Identifying areas of optimal multispecies conservation value by accounting for incompatibilities between species

• Spatial optimizing for multiple species can assist conservation planning.
• Planning is complicated by overlapping habitat for incompatible species.
• We developed a mixed integer linear programming approach to solve this issue.
• Our optimized solution prioritized 9.9% of the study plot for 19 bird species.
• Our method identified connected habitat while excluding conflicts between species.

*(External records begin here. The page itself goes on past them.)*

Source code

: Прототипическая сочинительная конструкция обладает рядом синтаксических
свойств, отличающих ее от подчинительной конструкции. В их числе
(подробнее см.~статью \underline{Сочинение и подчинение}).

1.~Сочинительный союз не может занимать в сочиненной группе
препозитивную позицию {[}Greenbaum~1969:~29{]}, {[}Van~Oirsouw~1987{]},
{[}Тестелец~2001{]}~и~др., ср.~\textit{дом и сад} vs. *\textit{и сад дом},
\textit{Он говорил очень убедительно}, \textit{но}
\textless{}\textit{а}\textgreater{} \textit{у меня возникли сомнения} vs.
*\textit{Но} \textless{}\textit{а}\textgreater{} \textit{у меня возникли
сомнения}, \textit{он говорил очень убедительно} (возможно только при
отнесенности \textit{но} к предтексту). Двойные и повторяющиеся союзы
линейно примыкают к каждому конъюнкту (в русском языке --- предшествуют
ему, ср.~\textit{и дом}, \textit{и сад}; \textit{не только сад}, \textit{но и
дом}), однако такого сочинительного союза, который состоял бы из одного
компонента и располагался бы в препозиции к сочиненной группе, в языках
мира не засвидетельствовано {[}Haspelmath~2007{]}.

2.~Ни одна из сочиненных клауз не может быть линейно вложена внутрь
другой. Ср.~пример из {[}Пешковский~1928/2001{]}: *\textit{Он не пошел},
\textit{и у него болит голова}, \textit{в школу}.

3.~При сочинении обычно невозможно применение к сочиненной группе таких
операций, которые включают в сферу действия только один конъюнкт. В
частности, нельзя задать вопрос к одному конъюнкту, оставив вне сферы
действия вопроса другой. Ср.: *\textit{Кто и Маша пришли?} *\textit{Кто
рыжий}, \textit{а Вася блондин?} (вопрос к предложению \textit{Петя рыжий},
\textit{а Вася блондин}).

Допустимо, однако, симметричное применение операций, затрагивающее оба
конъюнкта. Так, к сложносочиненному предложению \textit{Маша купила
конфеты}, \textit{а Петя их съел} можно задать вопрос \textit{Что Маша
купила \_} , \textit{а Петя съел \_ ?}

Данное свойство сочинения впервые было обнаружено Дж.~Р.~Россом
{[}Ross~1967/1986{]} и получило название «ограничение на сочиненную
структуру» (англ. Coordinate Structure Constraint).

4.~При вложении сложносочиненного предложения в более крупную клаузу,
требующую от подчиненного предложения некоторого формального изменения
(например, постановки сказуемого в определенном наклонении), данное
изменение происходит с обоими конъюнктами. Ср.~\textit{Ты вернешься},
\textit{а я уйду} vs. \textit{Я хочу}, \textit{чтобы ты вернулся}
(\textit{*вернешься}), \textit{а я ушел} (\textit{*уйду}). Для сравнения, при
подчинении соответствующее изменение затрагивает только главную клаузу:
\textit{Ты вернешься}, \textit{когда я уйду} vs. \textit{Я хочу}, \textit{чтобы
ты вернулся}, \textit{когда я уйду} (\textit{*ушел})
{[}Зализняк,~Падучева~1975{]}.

Conservation planning is designed to optimize conservation actions when only limited resources are available for managing habitats and mitigating threats, and excels at selecting reserve networks that protect the largest number of species. However, the spatial optimization of the protection of multiple species can be complicated by interactions among those species and incompatibilities in their habitat needs. The challenge is to identify an optimal solution when two species with similar habitat needs cannot co-occur. We propose here a new approach to find the optimal conservation planning solution in cases of species incompatibilities, and demonstrate this solution for a 144 km2 area (a 160,000-cell grid) in northern Wisconsin. Specifically, our study objectives were to simultaneously (a) identify the smallest area needed to meet minimum habitat requirements for every species considered, (b) maximize the compactness of that area, and (c) avoid any overlap between species with incompatible habitat requirements. We found an optimized solution based on potential habitat models for 19 bird species using a novel application of mixed integer linear programming, with a clustering approach suited for large cell arrays. Under this solution, 9.9% of the study plot was sufficient to meet the minimum requirements for every species considered, maximize the compactness of that area, and avoid any overlap between species with incompatible habitat requirements. Our results are useful to assist managers in providing well-connected, sufficient habitat to at-risk species while minimizing costs and land use conflicts.